### TASK DESCRIPTION
For this exercise, copy each line of the records that contains the word "using".

EXERCISE INPUT: Begin

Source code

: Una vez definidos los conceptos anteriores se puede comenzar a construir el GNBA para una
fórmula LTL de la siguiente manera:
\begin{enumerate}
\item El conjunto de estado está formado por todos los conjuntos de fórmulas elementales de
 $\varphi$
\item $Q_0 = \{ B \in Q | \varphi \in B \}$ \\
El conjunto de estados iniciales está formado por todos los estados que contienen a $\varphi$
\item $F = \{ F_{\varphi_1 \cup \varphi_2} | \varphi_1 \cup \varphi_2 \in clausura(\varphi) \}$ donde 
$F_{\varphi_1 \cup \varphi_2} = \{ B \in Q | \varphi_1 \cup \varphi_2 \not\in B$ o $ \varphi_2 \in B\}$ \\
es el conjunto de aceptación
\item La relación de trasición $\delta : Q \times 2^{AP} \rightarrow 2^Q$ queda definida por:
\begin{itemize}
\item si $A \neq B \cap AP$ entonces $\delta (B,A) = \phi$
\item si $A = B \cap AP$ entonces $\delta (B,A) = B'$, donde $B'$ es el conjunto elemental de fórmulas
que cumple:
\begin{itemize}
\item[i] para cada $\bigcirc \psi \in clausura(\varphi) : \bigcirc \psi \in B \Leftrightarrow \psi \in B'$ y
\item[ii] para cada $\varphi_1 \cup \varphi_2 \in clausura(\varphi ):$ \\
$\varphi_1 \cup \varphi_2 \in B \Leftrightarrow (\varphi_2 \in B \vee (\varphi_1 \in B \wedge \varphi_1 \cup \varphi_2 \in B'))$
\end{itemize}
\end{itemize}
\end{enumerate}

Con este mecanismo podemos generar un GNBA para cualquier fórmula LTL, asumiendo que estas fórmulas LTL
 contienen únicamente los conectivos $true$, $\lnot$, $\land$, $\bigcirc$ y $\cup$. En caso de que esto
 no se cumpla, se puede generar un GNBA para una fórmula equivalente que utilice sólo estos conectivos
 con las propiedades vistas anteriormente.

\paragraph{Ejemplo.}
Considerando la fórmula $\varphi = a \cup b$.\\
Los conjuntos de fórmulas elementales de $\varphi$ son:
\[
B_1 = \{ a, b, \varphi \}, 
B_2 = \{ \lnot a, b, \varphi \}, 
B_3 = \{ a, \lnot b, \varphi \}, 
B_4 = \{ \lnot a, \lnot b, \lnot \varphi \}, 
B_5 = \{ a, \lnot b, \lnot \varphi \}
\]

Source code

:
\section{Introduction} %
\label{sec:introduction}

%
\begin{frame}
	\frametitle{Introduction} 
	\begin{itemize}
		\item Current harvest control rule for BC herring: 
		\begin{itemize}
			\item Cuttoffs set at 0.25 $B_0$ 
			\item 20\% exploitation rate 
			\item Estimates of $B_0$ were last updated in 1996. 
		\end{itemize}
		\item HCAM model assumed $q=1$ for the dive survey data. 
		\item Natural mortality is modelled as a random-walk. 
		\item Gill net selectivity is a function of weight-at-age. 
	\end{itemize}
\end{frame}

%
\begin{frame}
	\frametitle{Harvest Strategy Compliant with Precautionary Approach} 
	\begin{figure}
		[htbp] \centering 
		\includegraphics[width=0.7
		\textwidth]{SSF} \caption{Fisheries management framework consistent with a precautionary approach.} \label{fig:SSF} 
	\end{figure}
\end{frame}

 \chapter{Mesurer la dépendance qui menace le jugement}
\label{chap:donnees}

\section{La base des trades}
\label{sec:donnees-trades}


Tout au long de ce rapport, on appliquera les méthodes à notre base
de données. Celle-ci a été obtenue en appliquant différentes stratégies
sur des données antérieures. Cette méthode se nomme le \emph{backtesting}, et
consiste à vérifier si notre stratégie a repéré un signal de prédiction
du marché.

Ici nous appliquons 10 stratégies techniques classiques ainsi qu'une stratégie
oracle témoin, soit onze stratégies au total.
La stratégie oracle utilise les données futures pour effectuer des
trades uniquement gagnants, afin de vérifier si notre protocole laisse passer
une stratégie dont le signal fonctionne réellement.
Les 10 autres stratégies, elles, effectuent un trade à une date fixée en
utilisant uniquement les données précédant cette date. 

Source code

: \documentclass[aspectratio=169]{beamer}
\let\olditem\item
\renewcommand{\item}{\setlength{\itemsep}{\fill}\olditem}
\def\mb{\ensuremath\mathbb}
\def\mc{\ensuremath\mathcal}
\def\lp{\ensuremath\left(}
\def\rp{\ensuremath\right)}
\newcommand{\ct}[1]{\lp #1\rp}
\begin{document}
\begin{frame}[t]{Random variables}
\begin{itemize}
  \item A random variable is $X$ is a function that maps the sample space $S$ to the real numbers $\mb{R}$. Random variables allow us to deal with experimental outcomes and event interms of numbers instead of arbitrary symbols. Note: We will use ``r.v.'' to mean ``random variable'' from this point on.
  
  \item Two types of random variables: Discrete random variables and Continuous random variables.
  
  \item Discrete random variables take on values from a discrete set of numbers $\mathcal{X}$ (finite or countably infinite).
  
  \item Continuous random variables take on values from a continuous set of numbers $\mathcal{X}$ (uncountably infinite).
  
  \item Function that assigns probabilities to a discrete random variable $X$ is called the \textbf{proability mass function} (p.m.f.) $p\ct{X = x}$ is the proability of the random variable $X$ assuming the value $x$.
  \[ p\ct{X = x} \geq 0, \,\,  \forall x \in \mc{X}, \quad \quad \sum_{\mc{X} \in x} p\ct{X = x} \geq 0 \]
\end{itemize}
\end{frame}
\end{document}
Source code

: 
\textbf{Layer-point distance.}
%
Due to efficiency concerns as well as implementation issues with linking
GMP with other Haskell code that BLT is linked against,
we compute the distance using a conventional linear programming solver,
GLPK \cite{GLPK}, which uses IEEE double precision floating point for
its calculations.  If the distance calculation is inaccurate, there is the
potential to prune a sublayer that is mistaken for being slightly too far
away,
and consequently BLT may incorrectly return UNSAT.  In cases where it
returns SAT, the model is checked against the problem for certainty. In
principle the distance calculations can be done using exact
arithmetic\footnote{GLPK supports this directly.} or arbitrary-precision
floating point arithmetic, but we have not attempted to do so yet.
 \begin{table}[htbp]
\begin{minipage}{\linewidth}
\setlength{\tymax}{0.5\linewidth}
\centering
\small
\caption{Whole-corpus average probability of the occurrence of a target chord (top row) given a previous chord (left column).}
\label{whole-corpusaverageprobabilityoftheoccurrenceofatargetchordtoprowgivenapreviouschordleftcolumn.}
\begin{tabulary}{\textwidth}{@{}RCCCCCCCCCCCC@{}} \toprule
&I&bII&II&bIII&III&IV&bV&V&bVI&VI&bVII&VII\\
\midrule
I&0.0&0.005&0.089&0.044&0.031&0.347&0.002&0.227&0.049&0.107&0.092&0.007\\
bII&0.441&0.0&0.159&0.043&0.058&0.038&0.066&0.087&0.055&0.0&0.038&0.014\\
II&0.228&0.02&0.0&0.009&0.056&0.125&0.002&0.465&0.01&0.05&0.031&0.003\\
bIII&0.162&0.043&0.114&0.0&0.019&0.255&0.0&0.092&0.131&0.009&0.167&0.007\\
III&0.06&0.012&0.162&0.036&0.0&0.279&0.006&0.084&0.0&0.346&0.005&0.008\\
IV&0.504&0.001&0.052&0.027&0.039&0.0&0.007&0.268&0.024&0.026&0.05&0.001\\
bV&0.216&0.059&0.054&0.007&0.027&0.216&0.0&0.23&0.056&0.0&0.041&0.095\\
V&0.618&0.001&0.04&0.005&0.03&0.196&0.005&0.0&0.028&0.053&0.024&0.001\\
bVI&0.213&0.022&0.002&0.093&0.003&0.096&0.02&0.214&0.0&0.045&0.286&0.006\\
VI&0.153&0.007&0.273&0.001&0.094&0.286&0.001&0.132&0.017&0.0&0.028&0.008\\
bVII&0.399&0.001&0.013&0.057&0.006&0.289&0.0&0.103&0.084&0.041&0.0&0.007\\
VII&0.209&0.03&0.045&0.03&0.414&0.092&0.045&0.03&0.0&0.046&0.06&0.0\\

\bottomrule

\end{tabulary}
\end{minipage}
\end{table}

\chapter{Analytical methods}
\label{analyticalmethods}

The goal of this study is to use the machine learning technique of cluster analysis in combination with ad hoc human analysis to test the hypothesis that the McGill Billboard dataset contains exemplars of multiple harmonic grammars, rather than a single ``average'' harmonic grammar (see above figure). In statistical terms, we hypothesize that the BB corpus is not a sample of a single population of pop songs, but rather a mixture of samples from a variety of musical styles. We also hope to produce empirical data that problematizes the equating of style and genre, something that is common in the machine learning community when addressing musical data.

EXERCISE INPUT: End

### RESPONSE FOR THIS EXERCISE
we compute the distance using a conventional linear programming solver,
principle the distance calculations can be done using exact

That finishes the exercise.